INFOJEJAMA.COM//LAMPUNG BARAT – Praktik dugaan pungutan liar (pungli) yang dilakukan oknum petugas PLN Unit Pelayanan Pelanggan (ULP) Rayon Liwa berinisial ALD memicu kecaman keras dari masyarakat.
Merespons dugaan pelanggaran tersebut, Manajer PLN Lampung Barat, Septiadi, mengutuk keras tindakan oknum warga kelistrikan tersebut. Pihaknya berjanji akan mengusut tuntas kasus ini sesuai aturan hukum dan kode etik perusahaan yang berlaku.

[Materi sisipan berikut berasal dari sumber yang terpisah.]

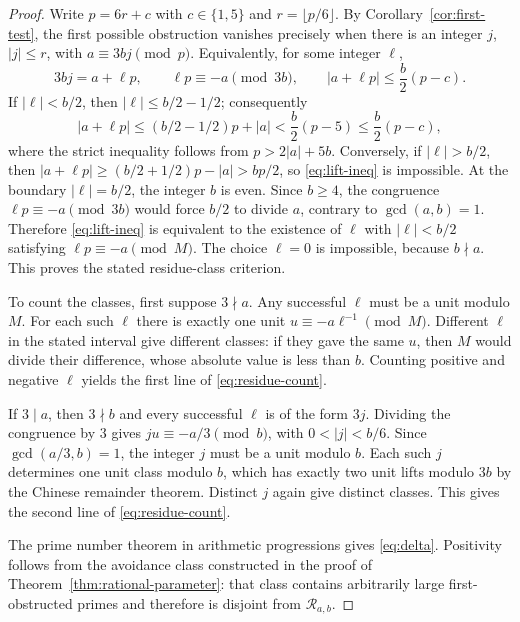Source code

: \documentclass[11pt,a4paper,reqno]{amsart}
\theoremstyle{definition}
\theoremstyle{remark}
\begin{document}
\begin{proof}
Write $p=6r+c$ with $c\in\{1,5\}$ and $r=\lfloor p/6\rfloor$.
By Corollary~\ref{cor:first-test}, the first possible obstruction
vanishes precisely when there is an integer $j$, $|j|\le r$,
with $a\equiv3bj\pmod p$.  Equivalently, for some integer $\ell$,
\begin{equation}\label{eq:lift-ineq}
 3bj=a+\ell p,\qquad
 \ell p\equiv-a\pmod{3b},\qquad
 |a+\ell p|\le\frac b2(p-c).
\end{equation}
If $|\ell|<b/2$, then $|\ell|\le b/2-1/2$; consequently
\[
 |a+\ell p|\le(b/2-1/2)p+|a|
       <\frac b2(p-5)\le\frac b2(p-c),
\]
where the strict inequality follows from $p>2|a|+5b$.
Conversely, if $|\ell|>b/2$, then
$|a+\ell p|\ge(b/2+1/2)p-|a|>bp/2$,
so \eqref{eq:lift-ineq} is impossible.  At the boundary
$|\ell|=b/2$, the integer $b$ is even.  Since $b\ge4$,
the congruence $\ell p\equiv-a\pmod{3b}$ would force
$b/2$ to divide $a$, contrary to $\gcd(a,b)=1$.
Therefore \eqref{eq:lift-ineq} is equivalent to the
existence of $\ell$ with $|\ell|<b/2$ satisfying
$\ell p\equiv-a\pmod M$.  The choice $\ell=0$ is impossible,
because $b\nmid a$.  This proves the stated residue-class criterion.

To count the classes, first suppose $3\nmid a$.  Any successful
$\ell$ must be a unit modulo $M$.  For each such $\ell$ there
is exactly one unit $u\equiv-a\ell^{-1}\pmod M$.
Different $\ell$ in the stated interval give different classes:
if they gave the same $u$, then $M$ would divide their difference,
whose absolute value is less than $b$.  Counting positive and
negative $\ell$ yields the first line of \eqref{eq:residue-count}.

If $3\mid a$, then $3\nmid b$ and every successful $\ell$ is
of the form $3j$.  Dividing the congruence by $3$ gives
$j u\equiv-a/3\pmod b$, with $0<|j|<b/6$.
Since $\gcd(a/3,b)=1$, the integer $j$ must be a unit modulo $b$.
Each such $j$ determines one unit class modulo $b$, which has exactly
two unit lifts modulo $3b$ by the Chinese remainder theorem.
Distinct $j$ again give distinct classes.  This gives the
second line of \eqref{eq:residue-count}.

The prime number theorem in arithmetic progressions gives
\eqref{eq:delta}.  Positivity follows from the avoidance class
constructed in the proof of Theorem~\ref{thm:rational-parameter}:
that class contains arbitrarily large first-obstructed primes and
therefore is disjoint from $\mathcal R_{a,b}$.
\end{proof}
\end{document}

“PLN menerapkan tata kelola perusahaan yang baik (Good Corporate Governance), menjunjung integritas, dan memegang teguh prinsip anti-korupsi di seluruh proses bisnis. Setiap dugaan pelanggaran pasti kami tindak lanjuti secara tegas,” kata Septiadi saat dikonfirmasi via WhatsApp, Rabu (10/7/2026).
Septiadi juga mengimbau masyarakat agar tidak menggunakan jasa pihak ketiga atau calo dalam pengurusan kelistrikan. Warga diminta memanfaatkan aplikasi resmi PLN Mobile untuk pengajuan pasang baru maupun tambah daya demi menjamin pelayanan yang transparan dan akuntabel.
Sikap Anti-Kritik Pejabat PLN Liwa
Sikap kontras justru ditunjukkan oleh pejabat struktural PLN Liwa. Supervisor PLN Liwa, Willy Andrian, memilih bungkam saat dimintai klarifikasi oleh awak media terkait kasus yang menyeret anak buahnya tersebut. Alih-alih memberikan penjelasan transparan, Willy justru memblokir nomor kontak WhatsApp wartawan.
Sikap menutup diri dari pejabat publik ini dinilai mencederai keterbukaan informasi dan mencoreng komitmen profesionalisme yang digaungkan oleh manajemen pusat PLN.
Sementara itu, oknum petugas berinisial ALD yang diduga melakukan pungli juga tidak merespons. Upaya konfirmasi yang dikirimkan media melalui sambungan telepon maupun pesan singkat hingga berita ini diturunkan sama sekali tidak membuahkan hasil.